* DIRECTIONS *
In the entries below, find the line with "# 💰 Expense Tracker" and the line with "- 💾 Data persistence". Return those two lines and all lines between them, exactly.

* DATASET ENTRIES *
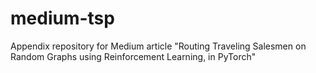 # medium-tsp
Appendix repository for Medium article "Routing Traveling Salesmen on Random Graphs using Reinforcement Learning, in PyTorch"
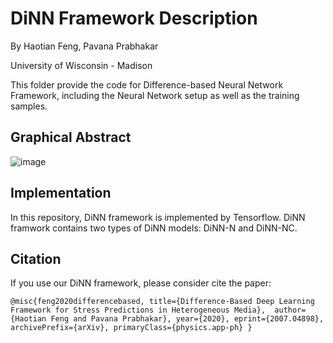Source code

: # DiNN Framework Description

By Haotian Feng, Pavana Prabhakar

University of Wisconsin - Madison

This folder provide the code for Difference-based Neural Network Framework, including the Neural Network setup as well as the training samples.

## Graphical Abstract
![image](https://user-images.githubusercontent.com/62448186/110992657-d2549600-833b-11eb-9304-1d95bfaaab02.png)

## Implementation
In this repository, DiNN framework is implemented by Tensorflow.
DiNN framwork contains two types of DiNN models: DiNN-N and DiNN-NC.

## Citation
If you use our DiNN framework, please consider cite the paper:

`@misc{feng2020differencebased,
      title={Difference-Based Deep Learning Framework for Stress Predictions in Heterogeneous Media}, 
      author={Haotian Feng and Pavana Prabhakar},
      year={2020},
      eprint={2007.04898},
      archivePrefix={arXiv},
      primaryClass={physics.app-ph}
}`
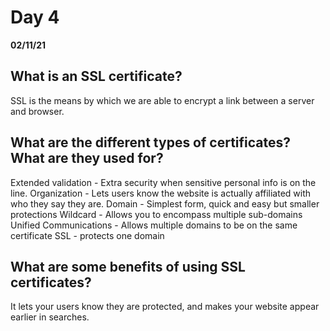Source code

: # Day 4
__02/11/21__

## What is an SSL certificate?

SSL is the means by which we are able to encrypt a link between a server and browser.

## What are the different types of certificates? What are they used for?

Extended validation - Extra security when sensitive personal info is on the line.
Organization - Lets users know the website is actually affiliated with who they say they are.
Domain - Simplest form, quick and easy but smaller protections
Wildcard - Allows you to encompass multiple sub-domains
Unified Communications - Allows multiple domains to be on the same certificate
SSL - protects one domain

## What are some benefits of using SSL certificates?

It lets your users know they are protected, and makes your website appear earlier in searches.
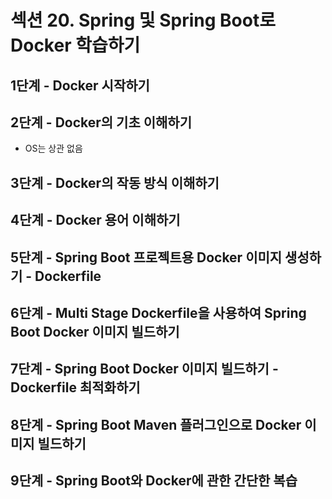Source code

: # 섹션 20. Spring 및 Spring Boot로 Docker 학습하기

## 1단계 - Docker 시작하기

## 2단계 - Docker의 기초 이해하기

- OS는 상관 없음

## 3단계 - Docker의 작동 방식 이해하기

## 4단계 - Docker 용어 이해하기

## 5단계 - Spring Boot 프로젝트용 Docker 이미지 생성하기 - Dockerfile

## 6단계 - Multi Stage Dockerfile을 사용하여 Spring Boot Docker 이미지 빌드하기

## 7단계 - Spring Boot Docker 이미지 빌드하기 - Dockerfile 최적화하기

## 8단계 - Spring Boot Maven 플러그인으로 Docker 이미지 빌드하기

## 9단계 - Spring Boot와 Docker에 관한 간단한 복습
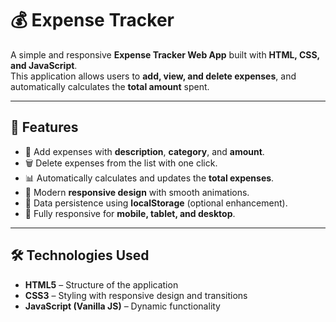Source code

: # 💰 Expense Tracker

A simple and responsive **Expense Tracker Web App** built with **HTML, CSS, and JavaScript**.  
This application allows users to **add, view, and delete expenses**, and automatically calculates the **total amount** spent.

---

## 🚀 Features
- 📌 Add expenses with **description**, **category**, and **amount**.
- 🗑 Delete expenses from the list with one click.
- 📊 Automatically calculates and updates the **total expenses**.
- 💎 Modern **responsive design** with smooth animations.
- 💾 Data persistence using **localStorage** (optional enhancement).
- 📱 Fully responsive for **mobile, tablet, and desktop**.

---

## 🛠 Technologies Used
- **HTML5** – Structure of the application
- **CSS3** – Styling with responsive design and transitions
- **JavaScript (Vanilla JS)** – Dynamic functionality

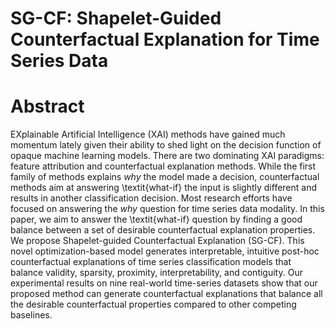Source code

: # SG-CF: Shapelet-Guided Counterfactual Explanation for Time Series Data

# Abstract
EXplainable Artificial Intelligence (XAI) methods have gained much momentum lately given their ability to shed light on the decision function of opaque machine learning models. There are two dominating XAI paradigms: feature attribution and counterfactual explanation methods. While the first family of methods explains $why$ the model made a decision, counterfactual methods aim at answering \textit{what-if} the input is slightly different and results in another classification decision. Most research efforts have focused on answering the $why$ question for time series data modality. In this paper, we aim to answer the \textit{what-if} question by finding a good balance between a set of desirable counterfactual explanation properties. We propose Shapelet-guided Counterfactual Explanation  (SG-CF). This novel optimization-based model generates interpretable, intuitive post-hoc counterfactual explanations of time series classification models that balance validity, sparsity, proximity, interpretability, and contiguity. Our experimental results on nine real-world time-series datasets show that our proposed method can generate counterfactual explanations that balance all the desirable counterfactual properties compared to other competing baselines.

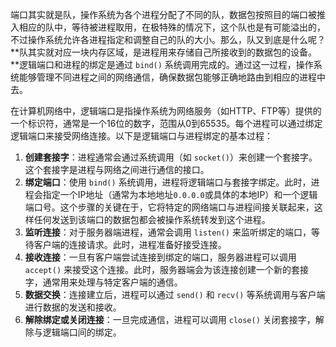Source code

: 端口其实就是队，操作系统为各个进程分配了不同的队，数据包按照目的端口被推入相应的队中，等待被进程取用，在极特殊的情况下，这个队也是有可能溢出的，不过操作系统允许各进程指定和调整自己的队的大小。那么，队又到底是什么呢？**队其实就对应一块内存区域，是进程用来存储自己所接收到的数据包的设备。**逻辑端口和进程的绑定是通过 `bind()` 系统调用完成的。通过这一过程，操作系统能够管理不同进程之间的网络通信，确保数据包能够正确地路由到相应的进程中去。

在计算机网络中，逻辑端口是指操作系统为网络服务（如HTTP、FTP等）提供的一个标识符，通常是一个16位的数字，范围从0到65535。每个进程可以通过绑定逻辑端口来接受网络连接。以下是逻辑端口与进程绑定的基本过程：

1. **创建套接字**：进程通常会通过系统调用（如 `socket()`）来创建一个套接字。这个套接字是进程与网络之间进行通信的接口。
2. **绑定端口**：使用 `bind()` 系统调用，进程将逻辑端口与套接字绑定。此时，进程会指定一个IP地址（通常为本地地址`0.0.0.0`或具体的本地IP）和一个逻辑端口号。这个步骤的关键在于，它将特定的网络端口与进程间接关联起来，这样任何发送到该端口的数据包都会被操作系统转发到这个进程。
3. **监听连接**：对于服务器端进程，通常会调用 `listen()` 来监听绑定的端口，等待客户端的连接请求。此时，进程准备好接受连接。
4. **接收连接**：一旦有客户端尝试连接到绑定的端口，服务器进程可以调用 `accept()` 来接受这个连接。此时，服务器端会为该连接创建一个新的套接字，通常用来处理与特定客户端的通信。
5. **数据交换**：连接建立后，进程可以通过 `send()` 和 `recv()` 等系统调用与客户端进行数据的发送和接收。
6. **解除绑定或关闭连接**：一旦完成通信，进程可以调用 `close()` 关闭套接字，解除与逻辑端口间的绑定。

* RESPONSE TO THIS EXERCISE *
: # 💰 Expense Tracker

A simple and responsive **Expense Tracker Web App** built with **HTML, CSS, and JavaScript**.  
This application allows users to **add, view, and delete expenses**, and automatically calculates the **total amount** spent.

---

## 🚀 Features
- 📌 Add expenses with **description**, **category**, and **amount**.
- 🗑 Delete expenses from the list with one click.
- 📊 Automatically calculates and updates the **total expenses**.
- 💎 Modern **responsive design** with smooth animations.
- 💾 Data persistence using **localStorage** (optional enhancement).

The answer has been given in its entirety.